Plus tard, poursuit Mgr Nagapen, « la minorité catholique au sein de la collectivité chinoise manifesta un dynamisme que révélaient divers symptômes. Le plus frappant demeurait la remarquable santé morale et spirituelle des familles. Celles-ci ruisselaient de foi et de générosité, comme le dénotait le paramètre des vocations sacerdotales et religieuses qui s’épanouirent ». En effet, de nombreuses familles chinoises ont en leur sein un ou plusieurs membres ayant fait le choix de consacrer leur vie au Seigneur.
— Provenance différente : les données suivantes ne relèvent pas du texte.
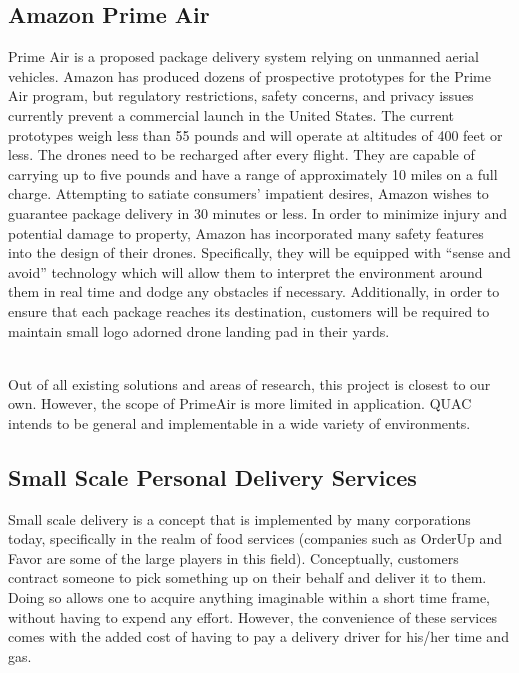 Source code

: \documentclass[12pt]{extarticle}
\begin{document}
\subsection{Amazon Prime Air}

Prime Air is a proposed package delivery system relying on unmanned aerial vehicles.  Amazon has produced dozens of prospective prototypes for the Prime Air program, but regulatory restrictions, safety concerns, and privacy issues currently prevent a commercial launch in the United States.  The current prototypes weigh less than 55 pounds and will operate at altitudes of 400 feet or less.  The drones need to be recharged after every flight.  They are capable of carrying up to five pounds and have a range of approximately 10 miles on a full charge.  Attempting to satiate consumers' impatient desires, Amazon wishes to guarantee package delivery in 30 minutes or less.  In order to minimize injury and potential damage to property, Amazon has incorporated many safety features into the design of their drones.  Specifically, they will be equipped with “sense and avoid” technology which will allow them to interpret the environment around them in real time and dodge any obstacles if necessary.  Additionally, in order to ensure that each package reaches its destination, customers will be required to maintain small logo adorned drone landing pad in their yards.  

\ \\
Out of all existing solutions and areas of research, this project is closest to our own.  However, the scope of PrimeAir is more limited in application.  QUAC intends to be general and implementable in a wide variety of environments.  

\subsection{Small Scale Personal Delivery Services} 

Small scale delivery is a concept that is implemented by many corporations today, specifically in the realm of food services (companies such as OrderUp and Favor are some of the large players in this field).  Conceptually, customers contract someone to pick something up on their behalf and deliver it to them.  Doing so allows one to acquire anything imaginable within a short time frame, without having to expend any effort.  However, the convenience of these services comes with the added cost of having to pay a delivery driver for his/her time and gas.  
\end{document}
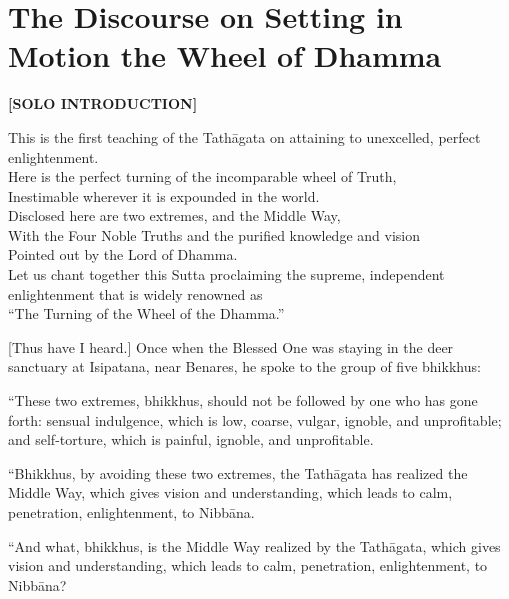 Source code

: \chapter[The Wheel of Dhamma]{The Discourse on Setting in Motion the Wheel of Dhamma}

\begin{leader}
{\AlegreyaSans{}\color[gray]{0.5}\textbf{[SOLO INTRODUCTION]}}

This is the first teaching of the Tathāgata on attaining to unexcelled, perfect enlightenment.\\
Here is the perfect turning of the incomparable wheel of Truth,\\
Inestimable wherever it is expounded in the world.\\
Disclosed here are two extremes, and the Middle Way,\\
With the Four Noble Truths and the purified knowledge and vision\\
Pointed out by the Lord of Dhamma.\\
Let us chant together this Sutta proclaiming the supreme, independent enlightenment that is widely renowned as\\
``The Turning of the Wheel of the Dhamma.''
\end{leader}

[Thus have I heard.] Once when the Blessed One was staying in the deer sanctuary at Isipatana, near Benares, he spoke to the group of five bhikkhus:

``These two extremes, bhikkhus, should not be followed by one who has gone forth: sensual indulgence, which is low, coarse, vulgar, ignoble, and unprofitable; and self-torture, which is painful, ignoble, and unprofitable.

``Bhikkhus, by avoiding these two extremes, the Tathāgata has realized the Middle Way, which gives vision and understanding, which leads to calm, penetration, enlightenment, to Nibbāna.

``And what, bhikkhus, is the Middle Way realized by the Tathāgata, which gives vision and understanding, which leads to calm, penetration, enlightenment, to Nibbāna?

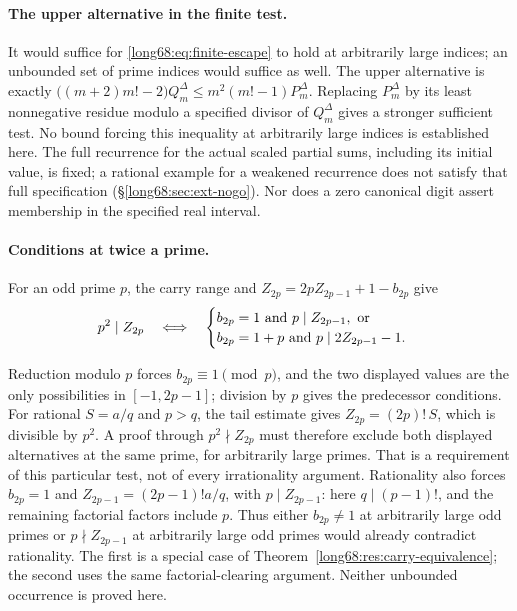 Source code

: \documentclass[11pt]{article}
\newcommand{\Ser}{S}
\begin{document}
\paragraph{The upper alternative in the finite test.}
It would suffice for \eqref{long68:eq:finite-escape} to hold at arbitrarily
large indices; an unbounded set of prime indices would suffice as well.  The upper alternative is exactly
$\bigl((m+2)m!-2\bigr)Q^\Delta_m\le m^2(m!-1)P^\Delta_m$.  Replacing $P^\Delta_m$ by its least
nonnegative residue modulo a specified divisor of $Q^\Delta_m$ gives a stronger
sufficient test. No bound forcing this inequality at arbitrarily large
indices is established here. The full recurrence for the actual scaled
partial sums, including its initial value, is fixed; a rational example
for a weakened recurrence does not satisfy that full specification
(\S\ref{long68:sec:ext-nogo}). Nor does a zero canonical digit assert
membership in the specified real interval.

\paragraph{Conditions at twice a prime.}
For an odd prime $p$, the carry range and $Z_{2p}=2pZ_{2p-1}+1-b_{2p}$ give
\begin{equation}\label{long68:eq:doubled-prime}
 p^2\mid Z_{2p}
 \quad\Longleftrightarrow\quad
 \begin{cases}
 b_{2p}=1\ \hbox{and}\ p\mid Z_{2p-1},\ \hbox{or}\\
 b_{2p}=1+p\ \hbox{and}\ p\mid2Z_{2p-1}-1 .
 \end{cases}
\end{equation}


Reduction modulo $p$ forces $b_{2p}\equiv1\pmod p$, and the two displayed
values are the only possibilities in $[-1,2p-1]$; division by $p$ gives the
predecessor conditions.  For rational $\Ser=a/q$ and $p>q$, the tail estimate gives
$Z_{2p}=(2p)!\,\Ser$, which is divisible by $p^2$. A proof through
$p^2\nmid Z_{2p}$ must therefore exclude both displayed alternatives at
the same prime, for arbitrarily large primes.
That is a requirement of this particular test, not of every irrationality
argument. Rationality also forces $b_{2p}=1$ and
$Z_{2p-1}=(2p-1)!a/q$, with $p\mid Z_{2p-1}$: here $q\mid(p-1)!$,
and the remaining factorial factors include $p$. Thus either
$b_{2p}\ne1$ at arbitrarily large odd primes or
$p\nmid Z_{2p-1}$ at arbitrarily large odd primes would already contradict
rationality. The first is a special case of
Theorem~\ref{long68:res:carry-equivalence}; the second uses the same
factorial-clearing argument. Neither unbounded occurrence is proved here.
\end{document}
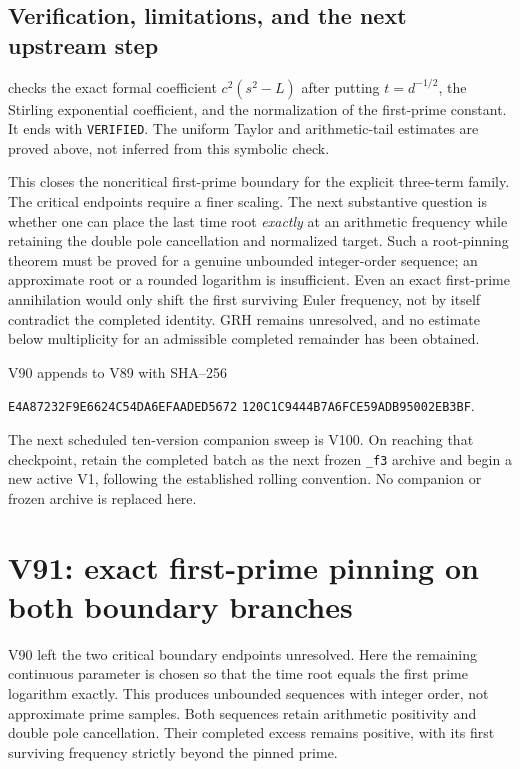 \documentclass[11pt]{article}
\theoremstyle{definition}
\theoremstyle{remark}
\begin{document}
\subsection*{Verification, limitations, and the next upstream step}

 checks the exact
formal coefficient \(c^2(s^2-L)\) after putting \(t=d^{-1/2}\),
the Stirling exponential coefficient, and the normalization of the
first-prime constant.  It ends with \texttt{VERIFIED}.  The uniform
Taylor and arithmetic-tail estimates are proved above, not inferred
from this symbolic check.

This closes the noncritical first-prime boundary for the explicit
three-term family.  The critical endpoints require a finer scaling.
The next substantive question is whether one can place the last time
root \emph{exactly} at an arithmetic frequency while retaining the
double pole cancellation and normalized target.  Such a root-pinning
theorem must be proved for a genuine unbounded integer-order sequence;
an approximate root or a rounded logarithm is insufficient.  Even an
exact first-prime annihilation would only shift the first surviving
Euler frequency, not by itself contradict the completed identity.
GRH remains unresolved, and no estimate below multiplicity for an
admissible completed remainder has been obtained.

V90 appends to V89 with SHA--256
\begin{center}
\texttt{E4A87232F9E6624C54DA6EFAADED5672}\allowbreak
\texttt{120C1C9444B7A6FCE59ADB95002EB3BF}.
\end{center}
The next scheduled ten-version companion sweep is V100.  On reaching
that checkpoint, retain the completed batch as the next frozen
\texttt{\_f3} archive and begin a new active V1, following the established
rolling convention.  No companion or frozen archive is replaced here.
\endgroup

\clearpage
\section{V91: exact first-prime pinning on both boundary branches}
\label{sec:f2v91-pinning}
\begingroup
\setcounter{equation}{0}
\renewcommand{\theequation}{N91.\arabic{equation}}
\renewcommand{\theHequation}{f2v91.\arabic{equation}}

V90 left the two critical boundary endpoints unresolved.  Here the
remaining continuous parameter is chosen so that the time root equals
the first prime logarithm exactly.  This produces unbounded sequences
with integer order, not approximate prime samples.  Both sequences
retain arithmetic positivity and double pole cancellation.  Their
completed excess remains positive, with its first surviving frequency
strictly beyond the pinned prime.
\end{document}
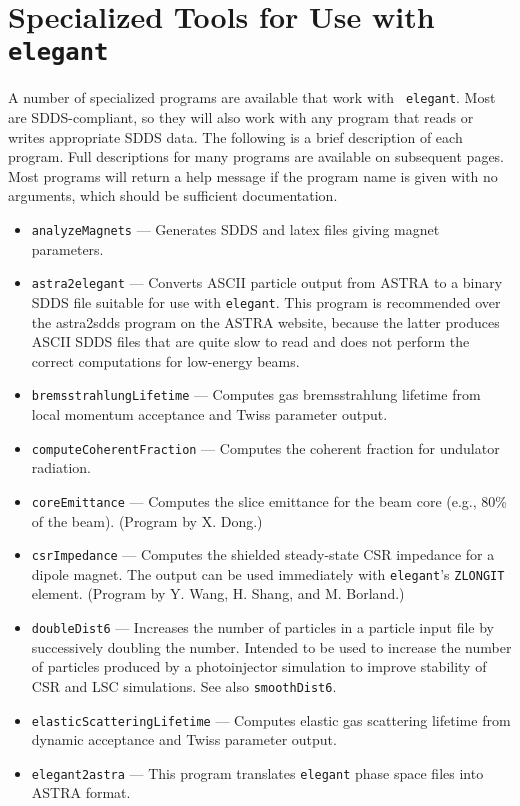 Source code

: \documentclass[11pt]{article}
\begin{document}
\newpage
\section{Specialized Tools for Use with {\tt elegant}}

A number of specialized programs are available that work with {\tt
elegant}. Most are SDDS-compliant, so they will also work with any
program that reads or writes appropriate SDDS data.  The following is
a brief description of each program.  Full descriptions for many programs are available
on subsequent pages.  Most programs will return a help message if the program name is
given with no arguments, which should be sufficient documentation.
\begin{itemize}
\item {\tt analyzeMagnets} --- Generates SDDS and latex files giving magnet parameters.
\item {\tt astra2elegant} --- Converts ASCII particle output from ASTRA \cite{ASTRA} to a binary
  SDDS file suitable for use with {\tt elegant}.  This program is recommended over
  the astra2sdds program on the ASTRA website, because the latter produces ASCII SDDS
  files that are quite slow to read and does not perform the correct computations
  for low-energy beams.
\item {\tt bremsstrahlungLifetime} --- Computes gas bremsstrahlung lifetime from local momentum acceptance and Twiss parameter output.
\item {\tt computeCoherentFraction} --- Computes the coherent fraction for undulator radiation.
\item {\tt coreEmittance} --- Computes the slice emittance for the beam core (e.g., 80\% of the beam).
  (Program by X. Dong.)
\item {\tt csrImpedance} --- Computes the shielded steady-state CSR impedance for a dipole magnet.
 The output can be used immediately with {\tt elegant}'s \verb|ZLONGIT| element.
 (Program by Y. Wang, H. Shang, and M. Borland.)
\item {\tt doubleDist6} --- Increases the number of particles in a particle input file by
 successively doubling the number.  Intended to be used to increase the number of particles
 produced by a photoinjector simulation to improve stability of CSR and LSC simulations.
 See also {\tt smoothDist6}.
\item {\tt elasticScatteringLifetime} --- Computes elastic gas scattering lifetime from dynamic acceptance and Twiss parameter output.
\item {\tt elegant2astra} --- This program translates {\tt elegant} phase space files into ASTRA \cite{ASTRA} format.

\end{itemize}
\end{document}
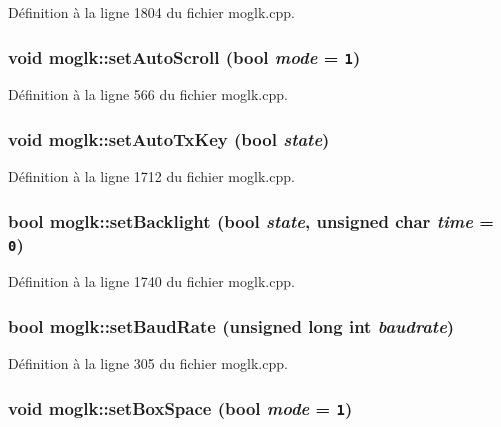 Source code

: Définition à la ligne 1804 du fichier moglk.cpp.\hypertarget{classmoglk_38e9c9bda5fbe192d696ae67246c0bef}{
\subsubsection[{setAutoScroll}]{\setlength{\rightskip}{0pt plus 5cm}void moglk::setAutoScroll (bool {\em mode} = {\tt 1})}}
\label{classmoglk_38e9c9bda5fbe192d696ae67246c0bef}




Définition à la ligne 566 du fichier moglk.cpp.\hypertarget{classmoglk_60acc221e5d147e977aead13e60b9cc2}{
\subsubsection[{setAutoTxKey}]{\setlength{\rightskip}{0pt plus 5cm}void moglk::setAutoTxKey (bool {\em state})}}
\label{classmoglk_60acc221e5d147e977aead13e60b9cc2}




Définition à la ligne 1712 du fichier moglk.cpp.\hypertarget{classmoglk_d3b82640c34684aad6105f915ab874a4}{
\subsubsection[{setBacklight}]{\setlength{\rightskip}{0pt plus 5cm}bool moglk::setBacklight (bool {\em state}, \/  unsigned char {\em time} = {\tt 0})}}
\label{classmoglk_d3b82640c34684aad6105f915ab874a4}




Définition à la ligne 1740 du fichier moglk.cpp.\hypertarget{classmoglk_788fca7601af41bd23d2f310ecc34100}{
\subsubsection[{setBaudRate}]{\setlength{\rightskip}{0pt plus 5cm}bool moglk::setBaudRate (unsigned long int {\em baudrate})}}
\label{classmoglk_788fca7601af41bd23d2f310ecc34100}




Définition à la ligne 305 du fichier moglk.cpp.\hypertarget{classmoglk_ad564fea38cd80622152c152bfe62f4e}{
\subsubsection[{setBoxSpace}]{\setlength{\rightskip}{0pt plus 5cm}void moglk::setBoxSpace (bool {\em mode} = {\tt 1})}}
\label{classmoglk_ad564fea38cd80622152c152bfe62f4e}




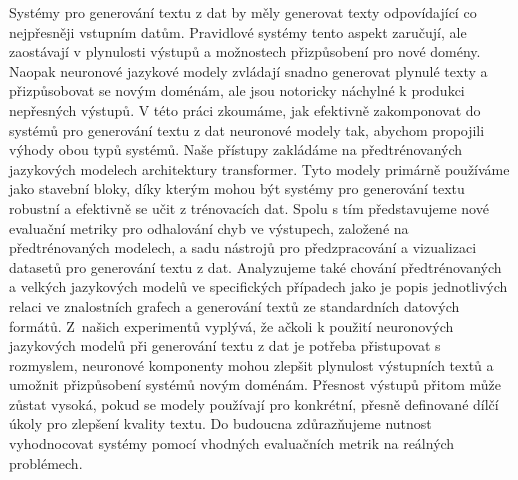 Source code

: Systémy pro generování textu z dat by měly generovat texty odpovídající co nejpřesněji vstupním datům. Pravidlové systémy tento aspekt zaručují, ale zaostávají v plynulosti výstupů a možnostech přizpůsobení pro nové domény. Naopak neuronové jazykové modely zvládají snadno generovat plynulé texty a přizpůsobovat se novým doménám, ale jsou notoricky náchylné k produkci nepřesných výstupů. V této práci zkoumáme, jak efektivně zakomponovat do systémů pro generování textu z dat neuronové modely tak, abychom propojili výhody obou typů systémů. Naše přístupy zakládáme na předtrénovaných jazykových modelech architektury transformer. Tyto modely primárně používáme jako stavební bloky, díky kterým mohou být systémy pro generování textu robustní a efektivně se učit z trénovacích dat. Spolu s tím představujeme nové evaluační metriky pro odhalování chyb ve výstupech, založené na předtrénovaných modelech, a sadu nástrojů pro předzpracování a vizualizaci datasetů pro generování textu z dat. Analyzujeme také chování předtrénovaných a velkých jazykových modelů ve specifických případech jako je popis jednotlivých relaci ve znalostních grafech a generování textů ze standardních datových formátů. Z~našich experimentů vyplývá, že ačkoli k použití neuronových jazykových modelů při generování textu z dat je potřeba přistupovat s rozmyslem, neuronové komponenty mohou zlepšit plynulost výstupních textů a umožnit přizpůsobení systémů novým doménám. Přesnost výstupů přitom může zůstat vysoká, pokud se modely používají pro konkrétní, přesně definované dílčí úkoly pro zlepšení kvality textu. Do budoucna zdůrazňujeme nutnost vyhodnocovat systémy pomocí vhodných evaluačních metrik na reálných problémech. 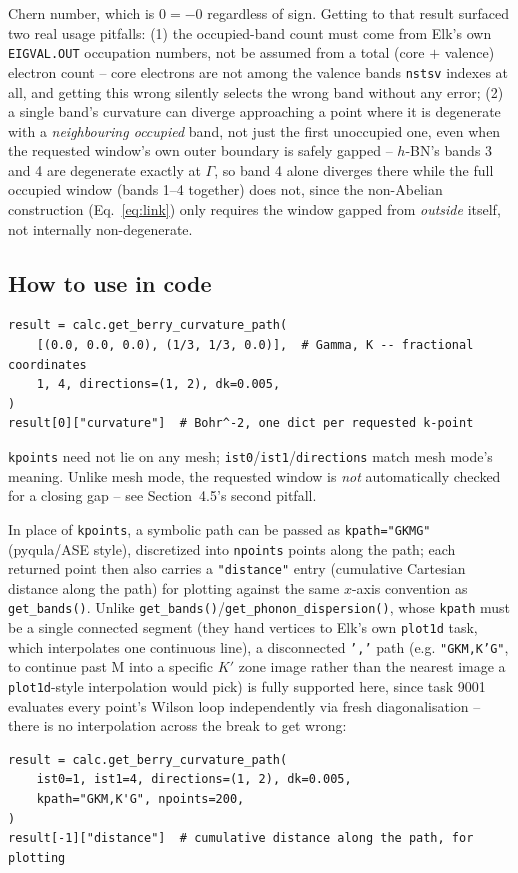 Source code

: \documentclass[11pt]{article}
\begin{document}
\begin{itemize}
    Chern number, which is $0=-0$ regardless of sign. Getting to that result surfaced
    two real usage pitfalls: (1) the occupied-band count must come from Elk's own
    \texttt{EIGVAL.OUT} occupation numbers, not be assumed from a total (core $+$
    valence) electron count -- core electrons are not among the valence bands
    \texttt{nstsv} indexes at all, and getting this wrong silently selects the wrong
    band without any error; (2) a single band's curvature can diverge approaching a
    point where it is degenerate with a \emph{neighbouring occupied} band, not just the
    first unoccupied one, even when the requested window's own outer boundary is safely
    gapped -- $h$-BN's bands 3 and 4 are degenerate exactly at $\Gamma$, so band 4 alone
    diverges there while the full occupied window (bands 1--4 together) does not, since
    the non-Abelian construction (Eq.~\eqref{eq:link}) only requires the window gapped
    from \emph{outside} itself, not internally non-degenerate.
\end{itemize}

\subsection{How to use in code}

\begin{verbatim}
result = calc.get_berry_curvature_path(
    [(0.0, 0.0, 0.0), (1/3, 1/3, 0.0)],  # Gamma, K -- fractional coordinates
    1, 4, directions=(1, 2), dk=0.005,
)
result[0]["curvature"]  # Bohr^-2, one dict per requested k-point
\end{verbatim}
\texttt{kpoints} need not lie on any mesh; \texttt{ist0}/\texttt{ist1}/\texttt{directions}
match mesh mode's meaning. Unlike mesh mode, the requested window is \emph{not}
automatically checked for a closing gap -- see Section~4.5's second pitfall.

In place of \texttt{kpoints}, a symbolic path can be passed as
\texttt{kpath="GKMG"} (pyqula/ASE style), discretized into \texttt{npoints} points along
the path; each returned point then also carries a \texttt{"distance"} entry (cumulative
Cartesian distance along the path) for plotting against the same $x$-axis convention as
\texttt{get\_bands()}. Unlike \texttt{get\_bands()}/\texttt{get\_phonon\_dispersion()},
whose \texttt{kpath} must be a single connected segment (they hand vertices to Elk's own
\texttt{plot1d} task, which interpolates one continuous line), a disconnected \texttt{','}
path (e.g. \texttt{"GKM,K'G"}, to continue past M into a specific $K'$ zone image rather
than the nearest image a \texttt{plot1d}-style interpolation would pick) is fully
supported here, since task 9001 evaluates every point's Wilson loop independently via
fresh diagonalisation -- there is no interpolation across the break to get wrong:

\begin{verbatim}
result = calc.get_berry_curvature_path(
    ist0=1, ist1=4, directions=(1, 2), dk=0.005,
    kpath="GKM,K'G", npoints=200,
)
result[-1]["distance"]  # cumulative distance along the path, for plotting
\end{verbatim}
\end{document}
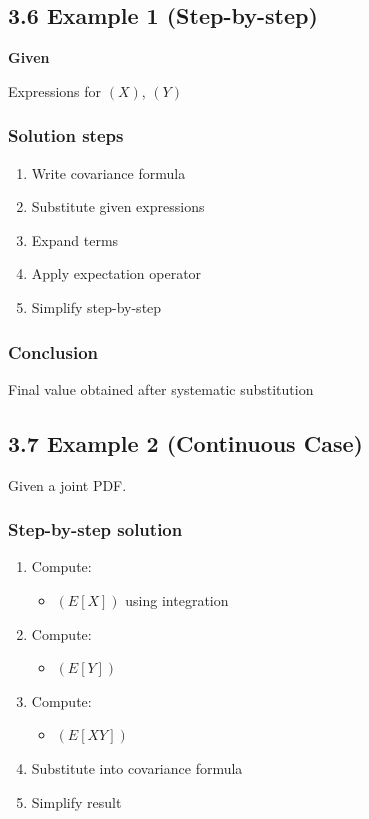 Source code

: \documentclass[12pt]{article}
\begin{document}
\subsection*{3.6 Example 1 (Step-by-step)}

\textbf{Given}

Expressions for $(X)$, $(Y)$

\subsubsection*{Solution steps}

\begin{enumerate}
\item Write covariance formula
\item Substitute given expressions
\item Expand terms
\item Apply expectation operator
\item Simplify step-by-step
\end{enumerate}

\subsubsection*{Conclusion}

Final value obtained after systematic substitution

\subsection*{3.7 Example 2 (Continuous Case)}

Given a joint PDF.

\subsubsection*{Step-by-step solution}

\begin{enumerate}
\item Compute:
\begin{itemize}
\item $(E[X])$ using integration
\end{itemize}
\item Compute:
\begin{itemize}
\item $(E[Y])$
\end{itemize}
\item Compute:
\begin{itemize}
\item $(E[XY])$
\end{itemize}
\item Substitute into covariance formula
\item Simplify result
\end{enumerate}
\end{document}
Pour Simon Wong, ce choix du don total est aussi un trait qu’on retrouve dans les familles chinoises. « Les enfants sont élevés dans le respect de la discipline, le sens du travail et de l’effort (…) Ainsi, même en matière de foi, l’engagement est vécu à fond. »
- Aujourd’hui
Pour Simon Wong, même si le nombre de Chinois a grandement diminué à Maurice, passant de 30 000 à environ 15 000, en raison notamment du départ des jeunes vers d’autres pays, les Chinois engagés dans l’Église continuent à être animés par les valeurs transmises par leurs parents. Ainsi, « si nous avons moins de prêtres et de religieuses, c’est parce notre communauté connaît les mêmes problèmes de vocation que connaissent les autres composants de l’Église, nous avons aussi des laïcs, des couples qui se donnent pleinement à l’Église ». Un engagement qui se traduit via l’adhésion de plusieurs sino-mauriciens à des mouvements d’Église, tels que Living Waters, les scouts, etc. Mais aussi à leur souci d’aider financièrement le diocèse et le pays, quand ils sont installés à l’étranger, comme le fait par exemple Trait d’Union Maurice-Canada.